According to Williams, Jan 31 was the filing deadline for the current seven-member appointed Orange Board of Education to ask the Essex County Clerk’s Office to add the referendum.

“The good news is that the school board still has the opportunity, along with the candidates that are running for office to fill the two positions, (to) put the question of that bond as a referendum for the March 14 election,” said Williams on Wednesday, Jan. 25. “They have until Jan. 31 to get it to our county clerk, Chris Durkin, so it can be on the ballot.”

As the Record-Transcript went to press this week, Durkin’s office had not responded to inquiries about a referendum to approve bonding for capital improvements in the district or an injunction from Edelstein seeking to stop the change from an appointed board to an elected board.

Williams insisted the change of board types didn’t lose the district $2.5 million and the BOE could still use its own credit to bond for capital improvements, meaning there is no need for a special election to change back to the former board type.

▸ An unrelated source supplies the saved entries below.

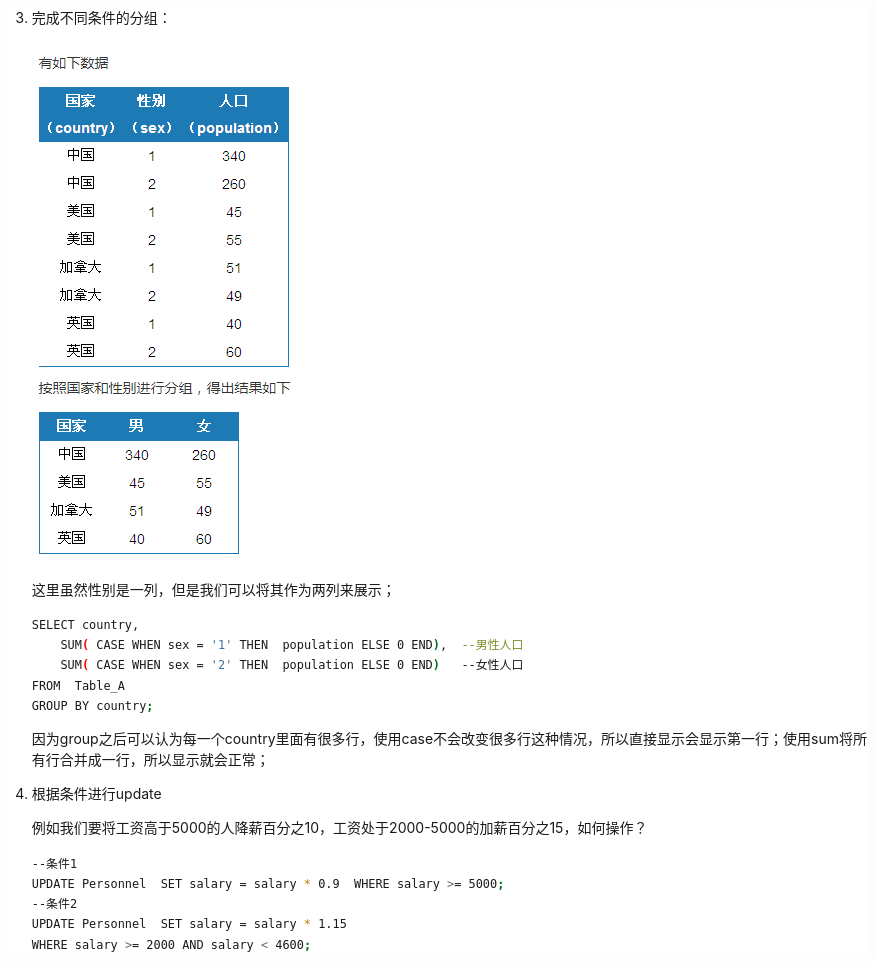    3. 完成不同条件的分组：

      ![](img/sql2.png)

      这里虽然性别是一列，但是我们可以将其作为两列来展示；

      ```bash
      SELECT country, 
          SUM( CASE WHEN sex = '1' THEN  population ELSE 0 END),  --男性人口 
          SUM( CASE WHEN sex = '2' THEN  population ELSE 0 END)   --女性人口
      FROM  Table_A  
      GROUP BY country;
      ```

      因为group之后可以认为每一个country里面有很多行，使用case不会改变很多行这种情况，所以直接显示会显示第一行；使用sum将所有行合并成一行，所以显示就会正常；

   4. 根据条件进行update

      例如我们要将工资高于5000的人降薪百分之10，工资处于2000-5000的加薪百分之15，如何操作？

      ```bash
      --条件1
      UPDATE Personnel  SET salary = salary * 0.9  WHERE salary >= 5000;
      --条件2
      UPDATE Personnel  SET salary = salary * 1.15
      WHERE salary >= 2000 AND salary < 4600;
      ```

“There are many people in the city of Orange who have asked the City Council time and time again ‘can we go to an elected school board?’ ” said Williams. “First things first; the council has the power to change from an appointed to an elected school board by just doing it by a vote of our seven members of council. And the other way to do it is by referendum. Because we didn’t’ want to make that decision amongst ourselves, we wanted to take that to the people, we did it by referendum, so the people that are pushing it in fact are the citizens of Orange.

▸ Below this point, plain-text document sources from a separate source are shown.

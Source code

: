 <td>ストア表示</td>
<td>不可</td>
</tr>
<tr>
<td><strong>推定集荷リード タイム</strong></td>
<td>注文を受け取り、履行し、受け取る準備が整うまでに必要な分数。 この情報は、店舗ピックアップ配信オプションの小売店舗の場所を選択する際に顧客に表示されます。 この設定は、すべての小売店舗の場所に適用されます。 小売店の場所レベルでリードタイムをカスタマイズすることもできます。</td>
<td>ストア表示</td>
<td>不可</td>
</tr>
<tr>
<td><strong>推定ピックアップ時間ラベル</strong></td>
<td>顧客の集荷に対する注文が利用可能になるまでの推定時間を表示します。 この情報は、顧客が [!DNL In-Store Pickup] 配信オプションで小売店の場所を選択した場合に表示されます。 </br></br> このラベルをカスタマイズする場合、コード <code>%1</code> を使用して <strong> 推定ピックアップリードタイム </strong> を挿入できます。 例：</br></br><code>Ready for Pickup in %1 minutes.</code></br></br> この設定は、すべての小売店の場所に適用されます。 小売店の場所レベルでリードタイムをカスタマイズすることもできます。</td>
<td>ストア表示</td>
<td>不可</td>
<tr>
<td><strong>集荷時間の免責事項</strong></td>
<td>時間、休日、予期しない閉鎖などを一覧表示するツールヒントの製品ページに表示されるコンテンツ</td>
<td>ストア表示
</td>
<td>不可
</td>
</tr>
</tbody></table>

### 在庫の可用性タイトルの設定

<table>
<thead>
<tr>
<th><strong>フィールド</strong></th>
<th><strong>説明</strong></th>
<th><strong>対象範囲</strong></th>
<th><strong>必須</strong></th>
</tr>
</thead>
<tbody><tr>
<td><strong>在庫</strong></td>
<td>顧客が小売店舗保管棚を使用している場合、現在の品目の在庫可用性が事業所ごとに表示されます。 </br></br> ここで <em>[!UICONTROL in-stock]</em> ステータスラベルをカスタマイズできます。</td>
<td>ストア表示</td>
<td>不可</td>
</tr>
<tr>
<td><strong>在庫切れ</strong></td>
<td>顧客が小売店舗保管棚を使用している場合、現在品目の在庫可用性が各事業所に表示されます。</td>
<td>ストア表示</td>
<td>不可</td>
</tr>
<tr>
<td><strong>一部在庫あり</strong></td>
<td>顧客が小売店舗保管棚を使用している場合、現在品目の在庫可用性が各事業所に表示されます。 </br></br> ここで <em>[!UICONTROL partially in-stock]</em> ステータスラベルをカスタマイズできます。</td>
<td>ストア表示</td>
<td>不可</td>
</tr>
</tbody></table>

“And if you look at the vote of those who voted, 70 percent of the people in Orange, of our residents, of our constituents, of the people that we work for, said: ‘We want to go from an appointed school board to an elected school board.’ That being said, we did not have our first and second reading of the bond ordinance until after the Nov. 8 election.”

On Tuesday, Nov. 7, the same date as the state’s gubernatorial election, Orange voters will elect three new BOE members or re-elect existing members.

Adding to the confusion for voters, the BOE members decided to limit the voting hours for the special election on Tuesday, March 14, from the regular hours of 6 a.m. to 8 p.m. to a shortened 1 to 8 p.m. voting time. The rationale was that the board would save $4,000, the difference between $45,000 for the longer day to $41,000 for a shorter voting day.

But Durkin and others said it shouldn’t cost that much for the board to hold a one-day special election, so Williams and the council majority voted 6-1 to approve Resolution No. 23-2017 at their Jan. 17 meeting, giving the board the $4,000 for the longer election day.

Attempts to contact the BOE’s business administrator, Adekunle James, for comment about the bond referendum and proposed injunction were unsuccessful by press time this week, as were attempts to reach Edelstein at his law firm.